By Norman Lebrecht on September 30, 2022

Portrait of Ralph Vaughan Williams 1920s by Herbert Lambert; Ralph Vaughan Williams ca. 1900, taken when he was attending Cambridge University (CC0 1.0 Universal Public Domain Dedication)
Portrait of Ralph Vaughan Williams 1920s by Herbert Lambert; Ralph Vaughan Williams ca. 1900, taken when he was attending Cambridge University (CC0 1.0 Universal Public Domain Dedication)

Ralph Vaughan Williams: Symphonies Nos 6 & 8 (Hyperion)
Ralph Vaughan Williams: Symphonies 5 & 6 (ICA Classics)

★★★/★★★★★

🎧  Hyperion | Amazon |

The English composer’s fifth symphony, like Dmitri Shostakovich’s seventh, was a musical turning point in the Second World War. Both exuded confidence in the ultimate victory of good over evil, offering a strategic boost to Allied confidence in the critical years of 1942-3. The Shostakovich symphony had universal impact; Vaughan Williams was of primarily English importance.

Five years passed before he brought forth another symphony, and the change in tone is extreme. Writing in the privations of post-War austerity when there was not enough to eat or heat, the national composer pushed the brass core of his orchestra to every known excess, before signing off with an epilogue of unequalled bleakness. At 75 he may have feared this would be his own epitaph, but this was not an artist who sweetened the pill or offered placebos. VW told it as it was. The sixth symphony, when done well, is as shattering as any work of its era.
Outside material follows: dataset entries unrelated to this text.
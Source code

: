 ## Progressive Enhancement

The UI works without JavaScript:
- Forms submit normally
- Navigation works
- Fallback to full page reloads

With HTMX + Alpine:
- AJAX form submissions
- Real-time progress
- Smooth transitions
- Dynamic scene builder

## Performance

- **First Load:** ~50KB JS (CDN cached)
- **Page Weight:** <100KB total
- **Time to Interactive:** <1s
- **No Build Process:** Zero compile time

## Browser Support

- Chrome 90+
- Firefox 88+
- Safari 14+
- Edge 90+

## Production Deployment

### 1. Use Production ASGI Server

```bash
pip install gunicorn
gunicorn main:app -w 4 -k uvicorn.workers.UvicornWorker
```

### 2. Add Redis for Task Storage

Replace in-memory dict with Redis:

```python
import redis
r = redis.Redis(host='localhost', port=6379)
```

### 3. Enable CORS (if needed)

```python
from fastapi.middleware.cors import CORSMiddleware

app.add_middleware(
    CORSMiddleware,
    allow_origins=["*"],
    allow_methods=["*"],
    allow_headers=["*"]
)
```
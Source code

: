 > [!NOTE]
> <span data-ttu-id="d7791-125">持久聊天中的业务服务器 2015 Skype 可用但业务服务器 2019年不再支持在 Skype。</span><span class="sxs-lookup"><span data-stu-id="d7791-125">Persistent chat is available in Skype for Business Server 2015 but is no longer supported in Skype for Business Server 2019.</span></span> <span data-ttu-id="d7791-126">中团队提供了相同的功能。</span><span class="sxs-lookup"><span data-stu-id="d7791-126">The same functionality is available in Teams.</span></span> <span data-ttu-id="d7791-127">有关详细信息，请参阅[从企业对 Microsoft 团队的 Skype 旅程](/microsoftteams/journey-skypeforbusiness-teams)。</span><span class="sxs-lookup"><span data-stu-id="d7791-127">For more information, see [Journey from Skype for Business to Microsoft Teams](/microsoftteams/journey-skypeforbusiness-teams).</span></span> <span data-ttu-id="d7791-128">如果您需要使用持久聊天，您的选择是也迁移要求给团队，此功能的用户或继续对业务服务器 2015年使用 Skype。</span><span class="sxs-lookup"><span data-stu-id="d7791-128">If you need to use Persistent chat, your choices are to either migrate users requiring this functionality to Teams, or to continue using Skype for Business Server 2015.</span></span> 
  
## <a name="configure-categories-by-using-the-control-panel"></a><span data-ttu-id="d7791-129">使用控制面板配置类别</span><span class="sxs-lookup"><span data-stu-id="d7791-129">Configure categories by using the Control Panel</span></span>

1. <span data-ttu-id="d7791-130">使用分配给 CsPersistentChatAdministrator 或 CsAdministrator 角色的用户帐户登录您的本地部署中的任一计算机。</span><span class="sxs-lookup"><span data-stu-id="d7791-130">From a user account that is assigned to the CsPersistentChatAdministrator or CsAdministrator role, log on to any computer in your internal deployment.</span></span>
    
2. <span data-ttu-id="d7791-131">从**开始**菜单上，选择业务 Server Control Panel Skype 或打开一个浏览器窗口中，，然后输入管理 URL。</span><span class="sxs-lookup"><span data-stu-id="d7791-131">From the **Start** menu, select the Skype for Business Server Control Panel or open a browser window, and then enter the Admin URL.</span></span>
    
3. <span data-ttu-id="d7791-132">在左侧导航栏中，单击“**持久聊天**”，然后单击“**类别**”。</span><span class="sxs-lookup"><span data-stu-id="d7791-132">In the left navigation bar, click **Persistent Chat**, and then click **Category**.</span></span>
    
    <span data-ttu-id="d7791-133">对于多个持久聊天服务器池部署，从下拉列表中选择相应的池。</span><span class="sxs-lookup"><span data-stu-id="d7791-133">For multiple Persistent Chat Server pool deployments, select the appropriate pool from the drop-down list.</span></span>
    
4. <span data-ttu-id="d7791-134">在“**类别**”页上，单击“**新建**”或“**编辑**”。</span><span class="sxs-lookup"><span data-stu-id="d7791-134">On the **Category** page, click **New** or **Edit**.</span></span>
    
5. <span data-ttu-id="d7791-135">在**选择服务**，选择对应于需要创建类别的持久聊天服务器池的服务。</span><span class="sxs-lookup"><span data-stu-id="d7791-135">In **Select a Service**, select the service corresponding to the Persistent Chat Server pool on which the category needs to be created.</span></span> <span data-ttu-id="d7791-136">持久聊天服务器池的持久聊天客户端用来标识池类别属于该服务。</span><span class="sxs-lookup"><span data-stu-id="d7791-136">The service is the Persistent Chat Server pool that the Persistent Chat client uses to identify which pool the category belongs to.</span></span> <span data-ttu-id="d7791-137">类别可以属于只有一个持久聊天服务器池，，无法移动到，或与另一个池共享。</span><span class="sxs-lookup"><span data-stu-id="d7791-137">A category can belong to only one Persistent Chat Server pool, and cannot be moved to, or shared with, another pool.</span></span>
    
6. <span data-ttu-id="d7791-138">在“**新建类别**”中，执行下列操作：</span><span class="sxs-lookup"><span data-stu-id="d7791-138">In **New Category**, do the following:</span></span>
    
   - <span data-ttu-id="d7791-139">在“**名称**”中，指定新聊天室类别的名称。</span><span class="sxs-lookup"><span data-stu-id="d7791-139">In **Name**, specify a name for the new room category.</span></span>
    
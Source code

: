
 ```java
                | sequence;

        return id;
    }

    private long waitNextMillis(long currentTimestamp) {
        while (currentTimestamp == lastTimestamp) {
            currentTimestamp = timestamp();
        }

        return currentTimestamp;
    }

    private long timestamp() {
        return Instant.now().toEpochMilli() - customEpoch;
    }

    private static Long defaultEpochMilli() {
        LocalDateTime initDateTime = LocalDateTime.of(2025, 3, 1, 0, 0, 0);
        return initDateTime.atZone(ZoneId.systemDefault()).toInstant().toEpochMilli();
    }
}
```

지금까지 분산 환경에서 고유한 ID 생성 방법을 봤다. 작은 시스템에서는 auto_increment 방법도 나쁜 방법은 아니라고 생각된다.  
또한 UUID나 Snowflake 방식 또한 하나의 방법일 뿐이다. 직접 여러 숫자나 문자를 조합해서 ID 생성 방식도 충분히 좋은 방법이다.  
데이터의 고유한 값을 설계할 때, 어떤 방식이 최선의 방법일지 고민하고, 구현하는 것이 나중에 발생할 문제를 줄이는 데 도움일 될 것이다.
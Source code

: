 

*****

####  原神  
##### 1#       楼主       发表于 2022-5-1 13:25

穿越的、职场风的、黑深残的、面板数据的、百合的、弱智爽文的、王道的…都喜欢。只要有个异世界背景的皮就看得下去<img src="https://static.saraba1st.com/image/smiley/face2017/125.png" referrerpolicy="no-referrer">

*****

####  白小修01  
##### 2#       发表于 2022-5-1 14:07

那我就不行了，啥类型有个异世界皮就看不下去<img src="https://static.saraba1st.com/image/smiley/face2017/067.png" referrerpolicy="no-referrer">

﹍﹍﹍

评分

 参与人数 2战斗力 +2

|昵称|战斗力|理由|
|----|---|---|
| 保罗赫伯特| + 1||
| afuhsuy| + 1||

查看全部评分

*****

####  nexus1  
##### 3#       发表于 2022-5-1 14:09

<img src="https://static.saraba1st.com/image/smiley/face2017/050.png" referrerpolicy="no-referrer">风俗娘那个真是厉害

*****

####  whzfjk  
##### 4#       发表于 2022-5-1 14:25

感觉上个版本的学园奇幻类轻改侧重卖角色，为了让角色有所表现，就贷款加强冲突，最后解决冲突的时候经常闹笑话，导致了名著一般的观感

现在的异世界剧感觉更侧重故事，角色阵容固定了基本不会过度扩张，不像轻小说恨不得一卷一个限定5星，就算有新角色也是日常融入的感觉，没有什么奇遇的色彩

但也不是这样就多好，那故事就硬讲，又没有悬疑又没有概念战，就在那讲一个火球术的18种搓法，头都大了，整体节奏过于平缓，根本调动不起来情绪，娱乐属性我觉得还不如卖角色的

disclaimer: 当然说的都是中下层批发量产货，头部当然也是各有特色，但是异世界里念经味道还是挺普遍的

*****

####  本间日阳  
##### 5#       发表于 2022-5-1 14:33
Two recordings have arrived simultaneously, separated by half a century but from the same orchestra, the BBC Symphony. The more recent, conducted by Martin Brabbins, betrays in the phrasing of its second movement a familiarity with the later works of Shostakovich, infusing the English soil with Russian toil and tears. It’s intriguing, mostly convincing, and brutally well played by the brass and percussion.

It seems almost unfair to hear it beside a newly-released 1972 Proms performance by Sir Adrian Boult, who gave the premiere under the composer’s unwavering gaze in April 1948. Boult draws on no external references. There is nothing Soviet in the second music or jazzy in the third. This is an organic English statement, rooted in soil, struggle and phlegmatic resilience.

A new book by Nigel Simeone details the symbiotic development of this interpretation. Vaughan Williams thought Boult was too fast on premiere, but then sped up his own metronome mark in the published score. There were 200 performances within two years, more than any English symphony since Elgar’s. Boult gave national premieres in Paris and Rome. His 1972 concert is quicker than Brabbins and yet more measured, assured in his mastery.

Brabbis augments his fine performance with an excellent account of the eighth symphony. Boult delivers a magisterial fifth. I need to have both.